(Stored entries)

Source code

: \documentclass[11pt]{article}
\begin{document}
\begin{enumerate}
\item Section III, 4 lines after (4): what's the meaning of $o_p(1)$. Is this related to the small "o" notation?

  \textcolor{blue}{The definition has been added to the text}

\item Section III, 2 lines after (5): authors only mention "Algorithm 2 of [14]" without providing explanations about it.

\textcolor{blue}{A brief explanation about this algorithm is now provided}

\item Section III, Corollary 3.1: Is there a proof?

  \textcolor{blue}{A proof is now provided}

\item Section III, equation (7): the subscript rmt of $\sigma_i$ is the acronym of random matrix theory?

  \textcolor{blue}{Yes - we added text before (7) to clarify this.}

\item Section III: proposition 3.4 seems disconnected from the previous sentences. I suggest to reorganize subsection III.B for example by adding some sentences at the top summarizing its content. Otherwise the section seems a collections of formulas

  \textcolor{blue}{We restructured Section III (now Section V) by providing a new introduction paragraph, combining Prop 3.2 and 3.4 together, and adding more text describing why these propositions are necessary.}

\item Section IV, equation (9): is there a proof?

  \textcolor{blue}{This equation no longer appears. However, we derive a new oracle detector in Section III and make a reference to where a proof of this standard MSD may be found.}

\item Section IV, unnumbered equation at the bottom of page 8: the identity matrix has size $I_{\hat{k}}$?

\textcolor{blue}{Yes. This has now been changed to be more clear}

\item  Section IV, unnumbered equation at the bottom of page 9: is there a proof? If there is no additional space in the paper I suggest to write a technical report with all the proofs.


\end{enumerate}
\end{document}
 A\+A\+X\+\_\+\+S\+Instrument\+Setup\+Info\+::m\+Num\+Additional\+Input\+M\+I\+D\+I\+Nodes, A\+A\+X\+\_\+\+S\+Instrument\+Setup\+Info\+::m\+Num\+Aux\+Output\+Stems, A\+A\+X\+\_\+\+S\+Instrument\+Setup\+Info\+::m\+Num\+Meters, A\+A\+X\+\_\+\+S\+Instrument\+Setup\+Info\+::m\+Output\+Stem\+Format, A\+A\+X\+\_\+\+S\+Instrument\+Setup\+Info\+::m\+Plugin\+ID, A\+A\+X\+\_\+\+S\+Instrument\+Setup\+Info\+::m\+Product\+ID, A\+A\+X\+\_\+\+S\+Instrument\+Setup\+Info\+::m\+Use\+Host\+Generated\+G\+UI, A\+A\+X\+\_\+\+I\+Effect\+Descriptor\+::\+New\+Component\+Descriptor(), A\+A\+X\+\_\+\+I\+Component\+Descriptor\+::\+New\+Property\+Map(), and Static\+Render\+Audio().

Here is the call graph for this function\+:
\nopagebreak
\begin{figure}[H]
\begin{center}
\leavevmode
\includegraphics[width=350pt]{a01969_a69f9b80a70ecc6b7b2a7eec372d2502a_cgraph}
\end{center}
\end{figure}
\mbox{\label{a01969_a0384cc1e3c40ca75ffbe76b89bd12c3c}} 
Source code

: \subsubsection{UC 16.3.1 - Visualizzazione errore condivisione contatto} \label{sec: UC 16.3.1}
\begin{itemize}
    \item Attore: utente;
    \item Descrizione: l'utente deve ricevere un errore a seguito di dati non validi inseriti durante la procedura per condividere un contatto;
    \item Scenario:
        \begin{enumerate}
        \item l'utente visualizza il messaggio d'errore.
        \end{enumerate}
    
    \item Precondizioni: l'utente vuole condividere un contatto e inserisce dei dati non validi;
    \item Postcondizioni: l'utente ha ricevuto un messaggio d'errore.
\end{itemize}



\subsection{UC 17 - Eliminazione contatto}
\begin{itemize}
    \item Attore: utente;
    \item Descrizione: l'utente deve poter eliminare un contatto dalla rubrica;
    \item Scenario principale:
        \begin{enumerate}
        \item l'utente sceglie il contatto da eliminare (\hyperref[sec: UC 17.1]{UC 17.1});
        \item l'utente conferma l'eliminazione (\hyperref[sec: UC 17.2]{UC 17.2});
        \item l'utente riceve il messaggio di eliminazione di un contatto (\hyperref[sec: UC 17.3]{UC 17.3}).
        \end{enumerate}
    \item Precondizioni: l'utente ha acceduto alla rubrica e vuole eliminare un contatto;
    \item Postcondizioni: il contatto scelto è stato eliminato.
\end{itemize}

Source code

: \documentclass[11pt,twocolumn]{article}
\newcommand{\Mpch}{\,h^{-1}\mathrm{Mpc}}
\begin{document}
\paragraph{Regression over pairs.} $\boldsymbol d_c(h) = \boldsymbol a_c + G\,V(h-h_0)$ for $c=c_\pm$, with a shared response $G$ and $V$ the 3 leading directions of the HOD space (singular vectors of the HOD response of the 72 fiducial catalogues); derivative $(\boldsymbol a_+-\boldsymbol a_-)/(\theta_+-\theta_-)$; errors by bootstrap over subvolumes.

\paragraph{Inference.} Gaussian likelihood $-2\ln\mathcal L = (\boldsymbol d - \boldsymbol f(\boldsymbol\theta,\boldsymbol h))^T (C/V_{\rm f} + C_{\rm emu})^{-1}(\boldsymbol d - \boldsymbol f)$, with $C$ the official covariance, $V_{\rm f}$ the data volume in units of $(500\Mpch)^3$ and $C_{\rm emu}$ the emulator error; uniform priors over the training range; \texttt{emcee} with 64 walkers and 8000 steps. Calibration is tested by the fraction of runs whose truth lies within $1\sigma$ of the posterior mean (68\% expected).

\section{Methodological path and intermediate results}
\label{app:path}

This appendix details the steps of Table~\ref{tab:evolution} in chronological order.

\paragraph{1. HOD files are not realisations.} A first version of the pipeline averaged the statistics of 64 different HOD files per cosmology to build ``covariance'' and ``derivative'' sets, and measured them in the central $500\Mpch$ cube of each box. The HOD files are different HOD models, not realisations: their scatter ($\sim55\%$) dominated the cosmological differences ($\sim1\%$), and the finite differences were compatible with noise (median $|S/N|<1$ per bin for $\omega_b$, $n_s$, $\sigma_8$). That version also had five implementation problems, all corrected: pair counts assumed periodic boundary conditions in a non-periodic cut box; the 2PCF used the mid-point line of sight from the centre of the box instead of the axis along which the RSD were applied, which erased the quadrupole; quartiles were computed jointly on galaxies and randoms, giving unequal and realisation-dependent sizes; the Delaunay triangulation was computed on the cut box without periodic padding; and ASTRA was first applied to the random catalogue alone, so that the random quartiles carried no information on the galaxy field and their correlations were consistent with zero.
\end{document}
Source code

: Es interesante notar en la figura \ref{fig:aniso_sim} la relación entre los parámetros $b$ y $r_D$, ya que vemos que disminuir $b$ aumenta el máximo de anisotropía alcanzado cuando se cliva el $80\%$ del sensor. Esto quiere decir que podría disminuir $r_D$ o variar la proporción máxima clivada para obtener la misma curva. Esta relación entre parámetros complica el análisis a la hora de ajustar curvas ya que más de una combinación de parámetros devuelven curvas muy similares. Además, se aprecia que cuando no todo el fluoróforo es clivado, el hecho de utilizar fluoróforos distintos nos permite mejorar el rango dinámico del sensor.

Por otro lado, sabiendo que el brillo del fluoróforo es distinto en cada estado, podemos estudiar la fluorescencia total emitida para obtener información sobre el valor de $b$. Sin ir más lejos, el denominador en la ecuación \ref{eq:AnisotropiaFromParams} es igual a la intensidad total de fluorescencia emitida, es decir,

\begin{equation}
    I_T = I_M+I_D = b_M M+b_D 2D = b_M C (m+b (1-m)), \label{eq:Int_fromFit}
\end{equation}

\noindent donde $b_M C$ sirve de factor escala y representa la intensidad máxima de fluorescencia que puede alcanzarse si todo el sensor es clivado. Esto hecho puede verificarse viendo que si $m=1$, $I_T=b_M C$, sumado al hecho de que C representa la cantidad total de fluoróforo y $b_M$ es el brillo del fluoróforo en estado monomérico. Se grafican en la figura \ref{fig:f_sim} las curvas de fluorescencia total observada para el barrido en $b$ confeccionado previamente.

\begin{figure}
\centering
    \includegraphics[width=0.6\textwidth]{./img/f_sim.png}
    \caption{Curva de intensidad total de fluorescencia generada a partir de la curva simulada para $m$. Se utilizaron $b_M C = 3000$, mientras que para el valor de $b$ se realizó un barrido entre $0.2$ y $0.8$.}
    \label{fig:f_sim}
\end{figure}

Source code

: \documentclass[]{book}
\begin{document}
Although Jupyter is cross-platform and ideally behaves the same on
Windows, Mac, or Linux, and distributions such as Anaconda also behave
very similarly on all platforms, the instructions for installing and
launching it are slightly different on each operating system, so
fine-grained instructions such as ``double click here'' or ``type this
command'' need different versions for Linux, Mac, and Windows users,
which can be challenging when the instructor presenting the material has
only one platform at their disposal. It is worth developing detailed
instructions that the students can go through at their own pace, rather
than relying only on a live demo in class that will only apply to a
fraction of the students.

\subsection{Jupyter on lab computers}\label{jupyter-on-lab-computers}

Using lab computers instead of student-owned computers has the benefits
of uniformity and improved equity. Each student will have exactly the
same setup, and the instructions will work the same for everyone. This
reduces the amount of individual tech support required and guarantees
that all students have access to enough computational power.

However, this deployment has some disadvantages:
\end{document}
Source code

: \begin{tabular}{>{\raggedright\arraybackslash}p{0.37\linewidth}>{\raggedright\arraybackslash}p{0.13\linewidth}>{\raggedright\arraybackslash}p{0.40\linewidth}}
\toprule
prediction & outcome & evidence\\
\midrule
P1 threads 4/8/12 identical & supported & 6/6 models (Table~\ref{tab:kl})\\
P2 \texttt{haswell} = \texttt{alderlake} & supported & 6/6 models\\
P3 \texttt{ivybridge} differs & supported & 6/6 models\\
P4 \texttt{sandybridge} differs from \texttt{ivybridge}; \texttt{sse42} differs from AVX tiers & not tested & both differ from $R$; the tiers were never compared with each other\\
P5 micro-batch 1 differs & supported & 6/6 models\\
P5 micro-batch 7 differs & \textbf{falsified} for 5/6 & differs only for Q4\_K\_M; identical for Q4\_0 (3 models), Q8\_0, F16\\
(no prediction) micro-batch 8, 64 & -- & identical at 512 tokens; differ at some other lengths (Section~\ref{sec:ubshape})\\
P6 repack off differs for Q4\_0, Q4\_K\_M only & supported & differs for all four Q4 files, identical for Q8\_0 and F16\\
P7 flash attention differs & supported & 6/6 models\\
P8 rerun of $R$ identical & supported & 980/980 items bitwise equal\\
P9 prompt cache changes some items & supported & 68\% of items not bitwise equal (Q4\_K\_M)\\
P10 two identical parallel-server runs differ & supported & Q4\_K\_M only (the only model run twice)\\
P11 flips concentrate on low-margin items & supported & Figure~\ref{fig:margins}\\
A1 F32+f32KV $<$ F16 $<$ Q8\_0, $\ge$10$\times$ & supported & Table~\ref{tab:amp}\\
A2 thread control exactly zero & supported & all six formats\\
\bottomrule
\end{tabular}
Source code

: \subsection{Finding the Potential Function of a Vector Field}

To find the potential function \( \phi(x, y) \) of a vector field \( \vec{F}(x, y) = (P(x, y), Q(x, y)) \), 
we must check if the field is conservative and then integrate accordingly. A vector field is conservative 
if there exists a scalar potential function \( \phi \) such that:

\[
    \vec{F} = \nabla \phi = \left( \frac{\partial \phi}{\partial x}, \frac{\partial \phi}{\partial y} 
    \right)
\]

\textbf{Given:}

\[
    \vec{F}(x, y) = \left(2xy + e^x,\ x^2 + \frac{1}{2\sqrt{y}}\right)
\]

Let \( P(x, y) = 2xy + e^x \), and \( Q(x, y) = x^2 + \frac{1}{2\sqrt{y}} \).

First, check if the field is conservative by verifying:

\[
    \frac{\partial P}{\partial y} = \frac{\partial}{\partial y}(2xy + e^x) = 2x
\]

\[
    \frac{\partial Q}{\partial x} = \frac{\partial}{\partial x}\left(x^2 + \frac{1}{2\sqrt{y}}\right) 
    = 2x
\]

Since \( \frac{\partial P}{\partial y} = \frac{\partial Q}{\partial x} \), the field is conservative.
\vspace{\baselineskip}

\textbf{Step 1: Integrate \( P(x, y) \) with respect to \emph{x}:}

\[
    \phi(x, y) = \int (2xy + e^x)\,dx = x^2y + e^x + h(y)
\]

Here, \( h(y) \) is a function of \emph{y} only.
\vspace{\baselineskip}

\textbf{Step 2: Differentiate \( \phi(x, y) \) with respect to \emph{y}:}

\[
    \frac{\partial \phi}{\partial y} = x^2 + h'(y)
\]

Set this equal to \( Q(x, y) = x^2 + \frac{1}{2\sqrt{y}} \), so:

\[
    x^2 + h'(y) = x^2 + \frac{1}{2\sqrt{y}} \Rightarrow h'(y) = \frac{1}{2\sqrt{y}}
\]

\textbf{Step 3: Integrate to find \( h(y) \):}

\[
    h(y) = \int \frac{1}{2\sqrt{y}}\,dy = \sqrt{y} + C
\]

--- WHAT IS REQUIRED ---
Retrieve all lines from the data that contain the string "obtener".

--- FINISHED EXERCISE ---
: Es interesante notar en la figura \ref{fig:aniso_sim} la relación entre los parámetros $b$ y $r_D$, ya que vemos que disminuir $b$ aumenta el máximo de anisotropía alcanzado cuando se cliva el $80\%$ del sensor. Esto quiere decir que podría disminuir $r_D$ o variar la proporción máxima clivada para obtener la misma curva. Esta relación entre parámetros complica el análisis a la hora de ajustar curvas ya que más de una combinación de parámetros devuelven curvas muy similares. Además, se aprecia que cuando no todo el fluoróforo es clivado, el hecho de utilizar fluoróforos distintos nos permite mejorar el rango dinámico del sensor.
Por otro lado, sabiendo que el brillo del fluoróforo es distinto en cada estado, podemos estudiar la fluorescencia total emitida para obtener información sobre el valor de $b$. Sin ir más lejos, el denominador en la ecuación \ref{eq:AnisotropiaFromParams} es igual a la intensidad total de fluorescencia emitida, es decir,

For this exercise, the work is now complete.